Larangan yang ada kaitannya dengan zat ibadah, maka membuat ibadah itu tidak sah. Contohnya, wanita yang sedang haidh dilarang untuk shalat. Larangan tidak boleh shalat ini ada kaitannya dengan zat ibadah, maka jika ada wanita haidh shalat dalam keadaan tidak suci seperti itu, maka ibadahnya tidak sah. Begitu pula larangan berpuasa pada hari Idul Fitri dan Idul Adha, ini kembali pada zat ibadah.

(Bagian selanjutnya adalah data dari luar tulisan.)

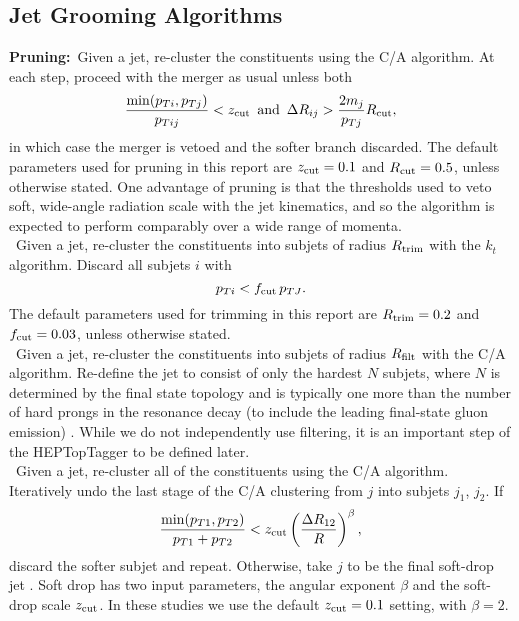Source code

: \subsection{Jet Grooming Algorithms}
\label{sec:groomers}

 {\bf Pruning:}~Given a jet, re-cluster the constituents using the C/A algorithm. At each step, proceed with the merger as usual unless both
 \begin{equation}
 \frac{\mathrm{min}(p_{Ti},p_{Tj})}{p_{Tij}} < z_{\rm cut}\,\,\,\mathrm{and}\,\,\,\Delta R_{ij} > \frac{2m_j}{p_{Tj}} R_{\rm cut},
 \end{equation}
 in which case the merger is vetoed and the softer branch  discarded. The default parameters used for pruning \cite{Ellis:2009me} in this report are $z_{\rm cut}=0.1$ and $R_{\rm cut}=0.5$, unless otherwise stated. One advantage of pruning is that the thresholds used
 to veto soft, wide-angle radiation scale with the jet kinematics, and so the algorithm is expected to perform comparably over a wide range of momenta.\\

 ~Given a jet, re-cluster the constituents into subjets of radius $R_{\rm trim}$ with the $k_t$ algorithm. Discard all subjets $i$ with 
 \begin{equation}
 p_{Ti} < f_{\rm cut} \, p_{TJ}.
 \end{equation}
 The default parameters used for trimming \cite{Krohn:2009th} in this report are $R_{\rm trim}=0.2$ and $f_{\rm cut}=0.03$, unless otherwise stated.\\
 
   ~Given a jet, re-cluster the constituents into subjets of radius $R_{\rm filt}$ with the C/A algorithm. Re-define the jet to consist of only the hardest $N$ subjets, where $N$ is determined by the final state topology and is typically one more than the number of hard prongs in the resonance decay (to include the leading final-state gluon emission) \cite{Butterworth:2008iy}. While we do not independently use filtering, it is an important step of the HEPTopTagger to be defined later.\\
 
 ~Given a jet, re-cluster all of the constituents using the C/A algorithm. Iteratively undo the last stage of the C/A clustering from $j$ into subjets $j_1$, $j_2$. If
 \begin{equation}
 \frac{\mathrm{min}(p_{T1},p_{T2})}{p_{T1}+p_{T2}} < z_{\rm cut} \left(\frac{\Delta R_{12}}{R}\right)^\beta,
 \end{equation}
 discard the softer subjet and repeat. Otherwise, take $j$ to be the final soft-drop jet \cite{Larkoski:2014wba}. Soft drop has two input parameters, the angular exponent $\beta$ and the soft-drop scale $z_{\rm cut}$. In these studies we use the default $z_{\rm cut}=0.1$ setting, with $\beta=2$.  

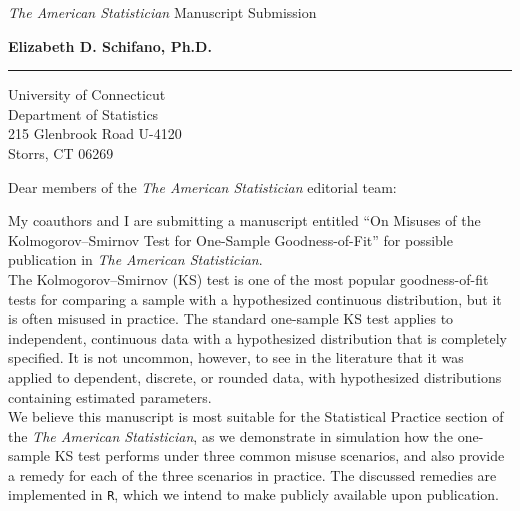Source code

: \documentclass{letter} %
\begin{document}
\signature{Elizabeth D. Schifano \\elizabeth.schifano@uconn.edu \\Corresponding Author}           %
\longindentation=0pt                       %
\let\raggedleft\raggedright                %


\begin{letter}{

\textit{The American Statistician} Manuscript Submission}


\begin{flushleft}
{\large\bf Elizabeth D. Schifano, Ph.D.}
\end{flushleft}
\medskip\hrule height 1pt
\begin{flushright}
\hfill University of Connecticut \\
\hfill Department of Statistics \\ 
\hfill 215 Glenbrook Road U-4120 \\
\hfill Storrs, CT 06269
\end{flushright}
\vfill %

\opening{Dear members of the \textit{The American Statistician} editorial team:}
\vspace{.25in}

\noindent My coauthors and I are submitting a manuscript entitled ``On Misuses 
of the Kolmogorov–Smirnov Test
for One-Sample Goodness-of-Fit'' for possible publication 
in \emph{The American Statistician}.\\

The Kolmogorov–Smirnov (KS) test is one of the most popular goodness-of-fit
tests for comparing a sample with a hypothesized continuous distribution, but it 
is often misused in practice. The standard one-sample KS test applies to
independent, continuous data with a hypothesized distribution that is completely
specified. It is not uncommon, however, to see in the literature that it was 
applied to dependent, discrete, or rounded data, with hypothesized distributions 
containing estimated parameters. \\

We believe this manuscript is most suitable for the Statistical Practice section 
of the \emph{The American Statistician}, as we demonstrate in simulation how the  
one-sample KS test performs under three common misuse scenarios, and also 
provide a remedy for each of the three scenarios in practice. The 
discussed remedies are implemented in \texttt{R}, which we intend to make 
publicly available upon publication.\\  


\end{letter}
\end{document}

Sehingga jika ada yang beribadah pada dua hari tersebut, ibadahnya tidak sah bahkan dinilai berdosa.
Sedangkan larangan yang berkaitan dengan syarat ibadah seperti yang para ulama bahas yaitu hukum shalat dengan kain sutera yang dilarang bagi pria, apakah shalatnya sah ataukah tidak. Perlu kita ingat bahwa syarat shalat adalah menutup aurat dengan pakaian yang mubah. Sedangkan sutera adalah pakaian yang haram. Larangan ini ada kaitannya dengan syarat shalat, maka membuat shalatnya tidak sah.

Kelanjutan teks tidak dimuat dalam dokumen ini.